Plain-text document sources

+--

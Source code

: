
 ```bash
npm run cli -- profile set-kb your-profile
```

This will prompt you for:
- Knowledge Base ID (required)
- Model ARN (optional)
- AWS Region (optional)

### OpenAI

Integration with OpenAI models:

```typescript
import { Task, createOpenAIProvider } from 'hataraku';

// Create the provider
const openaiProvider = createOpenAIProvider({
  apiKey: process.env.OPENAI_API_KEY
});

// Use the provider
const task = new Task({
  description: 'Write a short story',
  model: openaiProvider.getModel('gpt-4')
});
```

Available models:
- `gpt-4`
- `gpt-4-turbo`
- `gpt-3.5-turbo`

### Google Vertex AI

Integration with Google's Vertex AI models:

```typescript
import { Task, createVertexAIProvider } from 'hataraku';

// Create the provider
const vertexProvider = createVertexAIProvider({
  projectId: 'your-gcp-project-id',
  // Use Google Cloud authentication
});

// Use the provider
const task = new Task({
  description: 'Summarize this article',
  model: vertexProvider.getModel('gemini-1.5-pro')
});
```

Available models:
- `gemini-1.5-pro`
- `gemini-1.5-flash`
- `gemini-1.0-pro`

+--

To do: Would you return all of the data exactly as it stands above?

Answer to the problem:
Source code

:
 ```bash
npm run cli -- profile set-kb your-profile
```

This will prompt you for:
- Knowledge Base ID (required)
- Model ARN (optional)
- AWS Region (optional)

### OpenAI

Integration with OpenAI models:

```typescript
import { Task, createOpenAIProvider } from 'hataraku';

// Create the provider
const openaiProvider = createOpenAIProvider({
  apiKey: process.env.OPENAI_API_KEY
});

// Use the provider
const task = new Task({
  description: 'Write a short story',
  model: openaiProvider.getModel('gpt-4')
});
```

Available models:
- `gpt-4`
- `gpt-4-turbo`
- `gpt-3.5-turbo`

### Google Vertex AI

Integration with Google's Vertex AI models:

```typescript
import { Task, createVertexAIProvider } from 'hataraku';

// Create the provider
const vertexProvider = createVertexAIProvider({
  projectId: 'your-gcp-project-id',
  // Use Google Cloud authentication
});

// Use the provider
const task = new Task({
  description: 'Summarize this article',
  model: vertexProvider.getModel('gemini-1.5-pro')
});
```

Available models:
- `gemini-1.5-pro`
- `gemini-1.5-flash`
- `gemini-1.0-pro`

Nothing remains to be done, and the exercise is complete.